OMS admite que a pandemia poderá terminar em breve na Europa

A variante Ómicron, que deverá infetar 60 por cento dos europeus até março, vai ser determinante, diz a organização.
Pandemia poderá caminhar para o fim.

O diretor da Organização Mundial da Saúde na Europa, Hans Kluge, admitiu este domingo, 23 de janeiro, que a variante Ómicron, que pode infetar 60 por cento dos europeus até março, iniciou uma nova fase da pandemia de Covid-19 na Europa que a pode aproximar do seu fim.

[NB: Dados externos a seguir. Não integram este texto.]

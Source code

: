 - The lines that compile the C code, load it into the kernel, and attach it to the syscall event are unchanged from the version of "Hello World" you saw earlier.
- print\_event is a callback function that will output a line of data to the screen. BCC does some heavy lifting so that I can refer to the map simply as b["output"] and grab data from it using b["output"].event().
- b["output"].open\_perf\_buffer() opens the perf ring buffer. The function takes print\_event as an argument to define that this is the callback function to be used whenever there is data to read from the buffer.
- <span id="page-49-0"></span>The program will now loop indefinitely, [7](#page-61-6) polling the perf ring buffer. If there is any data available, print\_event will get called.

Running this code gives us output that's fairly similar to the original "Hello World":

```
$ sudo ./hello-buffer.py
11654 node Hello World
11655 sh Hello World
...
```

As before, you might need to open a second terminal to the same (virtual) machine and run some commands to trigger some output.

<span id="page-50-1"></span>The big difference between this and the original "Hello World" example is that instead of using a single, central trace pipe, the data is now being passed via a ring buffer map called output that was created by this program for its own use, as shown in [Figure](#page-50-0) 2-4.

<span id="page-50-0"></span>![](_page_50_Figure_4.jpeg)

“É plausível que a região esteja a chegar ao fim da pandemia”, disse o principal responsável da OMS na Europa, citado pela agência Lusa. Ainda assim, lembrou que é preciso manter sempre a guarda e ter cautela, devido à imprevisibilidade deste vírus.

“Quando a vaga da Ómicron diminuir, haverá, por algumas semanas ou meses, imunidade geral. Seja por causa da vacina ou porque as pessoas ficarão imunes devido às infeções, para além de uma quebra por causa da sazonalidade”, acrescentou Kluge, embora reconhecendo que ainda não foi atingido o estágio da endemia.

“Endémico significa (…) que podemos prever o que vai acontecer. Este vírus surpreendeu-nos mais de uma vez. Devemos, portanto, ter muito cuidado”, insistiu o responsável da OMS na Europa.

Na região da OMS Europa (que inclui 53 países, alguns deles localizados na Ásia Central), a Ómicron foi responsável por 15 por cento dos novos casos de Covid-19, em 18 de janeiro, mais de metade do que na semana anterior, segundo a OMS.

Na União Europeia e no Espaço Económico Europeu, a variante surgiu no final de novembro, revelando-se mais contagiosa do que a Delta. Neste momento, é a estirpe dominante, de acordo com dados da agência europeia de saúde. O mesmo acontece em Portugal.

Kluge defendeu ainda que, perante o recente aumento de casos de contaminação, as políticas de saúde devem agora centrar-se em “minimizar a disrupção e em proteger as pessoas vulneráveis”, em vez de procurar diminuir a intensidade da transmissão do vírus.

A Covid-19 provocou pelo menos 5,58 milhões de mortes em todo o mundo desde o início da pandemia, segundo o mais recente balanço da agência France-Presse.